### ASSIGNMENT
Find the lines below holding the word "your" and copy each of them.
═════ PROVIDED DATA ═════
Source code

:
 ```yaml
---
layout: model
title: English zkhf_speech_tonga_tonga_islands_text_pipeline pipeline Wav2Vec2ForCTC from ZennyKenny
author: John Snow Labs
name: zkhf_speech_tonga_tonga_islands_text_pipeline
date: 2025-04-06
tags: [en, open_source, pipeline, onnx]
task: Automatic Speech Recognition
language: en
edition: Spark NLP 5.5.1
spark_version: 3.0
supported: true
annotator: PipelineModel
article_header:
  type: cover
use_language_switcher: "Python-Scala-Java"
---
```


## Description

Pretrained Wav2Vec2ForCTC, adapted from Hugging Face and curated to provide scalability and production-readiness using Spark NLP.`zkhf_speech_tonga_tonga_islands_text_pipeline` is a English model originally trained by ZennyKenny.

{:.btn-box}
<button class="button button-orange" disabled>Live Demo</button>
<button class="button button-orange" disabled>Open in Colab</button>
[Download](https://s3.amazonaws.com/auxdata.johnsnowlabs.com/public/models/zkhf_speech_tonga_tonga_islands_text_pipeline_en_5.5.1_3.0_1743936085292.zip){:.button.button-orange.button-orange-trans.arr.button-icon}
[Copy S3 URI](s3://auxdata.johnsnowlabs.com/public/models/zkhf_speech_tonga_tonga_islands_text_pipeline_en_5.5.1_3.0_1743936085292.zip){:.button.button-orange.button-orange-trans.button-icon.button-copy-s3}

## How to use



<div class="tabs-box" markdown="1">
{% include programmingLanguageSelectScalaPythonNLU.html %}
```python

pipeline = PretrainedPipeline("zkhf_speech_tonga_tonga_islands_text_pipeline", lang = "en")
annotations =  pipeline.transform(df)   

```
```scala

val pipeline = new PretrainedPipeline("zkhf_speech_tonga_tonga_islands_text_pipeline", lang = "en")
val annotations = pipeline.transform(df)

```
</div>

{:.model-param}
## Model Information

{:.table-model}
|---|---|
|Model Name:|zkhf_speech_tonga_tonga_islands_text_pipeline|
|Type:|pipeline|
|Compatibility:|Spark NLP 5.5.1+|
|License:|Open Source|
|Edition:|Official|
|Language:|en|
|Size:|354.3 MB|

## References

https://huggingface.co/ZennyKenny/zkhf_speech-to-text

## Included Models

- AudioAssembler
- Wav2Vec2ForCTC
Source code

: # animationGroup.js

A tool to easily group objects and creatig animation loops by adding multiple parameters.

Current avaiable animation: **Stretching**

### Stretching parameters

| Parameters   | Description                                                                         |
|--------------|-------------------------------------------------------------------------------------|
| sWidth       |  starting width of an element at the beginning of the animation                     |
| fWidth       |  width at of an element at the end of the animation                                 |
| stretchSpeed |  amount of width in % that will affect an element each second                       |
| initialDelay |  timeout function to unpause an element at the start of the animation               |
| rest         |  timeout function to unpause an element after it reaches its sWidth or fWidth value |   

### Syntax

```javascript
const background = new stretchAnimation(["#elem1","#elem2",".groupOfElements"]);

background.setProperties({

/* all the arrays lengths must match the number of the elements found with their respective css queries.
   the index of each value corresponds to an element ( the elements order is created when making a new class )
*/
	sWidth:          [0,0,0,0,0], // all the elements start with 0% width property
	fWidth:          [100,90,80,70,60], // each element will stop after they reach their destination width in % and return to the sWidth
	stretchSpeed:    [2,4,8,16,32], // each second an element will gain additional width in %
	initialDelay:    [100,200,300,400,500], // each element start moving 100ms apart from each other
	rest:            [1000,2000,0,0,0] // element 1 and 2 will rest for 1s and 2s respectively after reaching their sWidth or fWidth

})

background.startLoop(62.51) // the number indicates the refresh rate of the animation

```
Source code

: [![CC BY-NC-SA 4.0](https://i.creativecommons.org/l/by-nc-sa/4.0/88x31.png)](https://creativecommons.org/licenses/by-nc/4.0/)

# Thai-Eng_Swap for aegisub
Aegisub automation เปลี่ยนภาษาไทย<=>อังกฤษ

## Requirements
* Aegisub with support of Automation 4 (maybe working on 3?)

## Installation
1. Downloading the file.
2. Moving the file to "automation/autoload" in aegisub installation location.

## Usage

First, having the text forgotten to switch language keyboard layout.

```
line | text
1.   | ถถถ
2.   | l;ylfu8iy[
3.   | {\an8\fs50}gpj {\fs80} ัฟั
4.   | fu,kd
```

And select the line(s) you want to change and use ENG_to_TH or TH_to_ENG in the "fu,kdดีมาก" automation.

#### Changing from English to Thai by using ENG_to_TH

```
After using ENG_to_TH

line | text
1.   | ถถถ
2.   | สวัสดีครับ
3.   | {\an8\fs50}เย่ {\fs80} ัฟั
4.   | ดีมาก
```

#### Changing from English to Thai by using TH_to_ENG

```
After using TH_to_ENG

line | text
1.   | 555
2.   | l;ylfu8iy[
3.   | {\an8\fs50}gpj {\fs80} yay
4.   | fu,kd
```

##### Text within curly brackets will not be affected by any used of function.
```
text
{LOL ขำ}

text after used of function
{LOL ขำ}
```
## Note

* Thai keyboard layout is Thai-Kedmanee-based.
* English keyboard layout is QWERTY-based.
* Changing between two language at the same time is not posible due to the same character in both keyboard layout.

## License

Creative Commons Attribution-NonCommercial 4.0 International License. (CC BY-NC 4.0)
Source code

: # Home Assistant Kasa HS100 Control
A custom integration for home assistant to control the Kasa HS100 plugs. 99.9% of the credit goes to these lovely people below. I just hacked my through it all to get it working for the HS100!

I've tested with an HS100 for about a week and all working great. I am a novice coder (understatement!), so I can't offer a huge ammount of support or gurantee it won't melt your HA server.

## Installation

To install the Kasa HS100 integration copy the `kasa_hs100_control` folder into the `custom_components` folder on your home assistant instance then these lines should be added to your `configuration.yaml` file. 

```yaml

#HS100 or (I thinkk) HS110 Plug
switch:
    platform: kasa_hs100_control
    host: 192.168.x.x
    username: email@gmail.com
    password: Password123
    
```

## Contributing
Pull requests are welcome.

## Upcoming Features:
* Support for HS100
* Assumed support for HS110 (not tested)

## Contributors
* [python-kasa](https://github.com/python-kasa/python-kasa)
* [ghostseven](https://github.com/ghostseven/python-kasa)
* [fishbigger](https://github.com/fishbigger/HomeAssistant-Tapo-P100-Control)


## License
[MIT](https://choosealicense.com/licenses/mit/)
═════
### REPLY TO THE EXERCISE
I've tested with an HS100 for about a week and all working great. I am a novice coder (understatement!), so I can't offer a huge ammount of support or gurantee it won't melt your HA server.
To install the Kasa HS100 integration copy the `kasa_hs100_control` folder into the `custom_components` folder on your home assistant instance then these lines should be added to your `configuration.yaml` file. 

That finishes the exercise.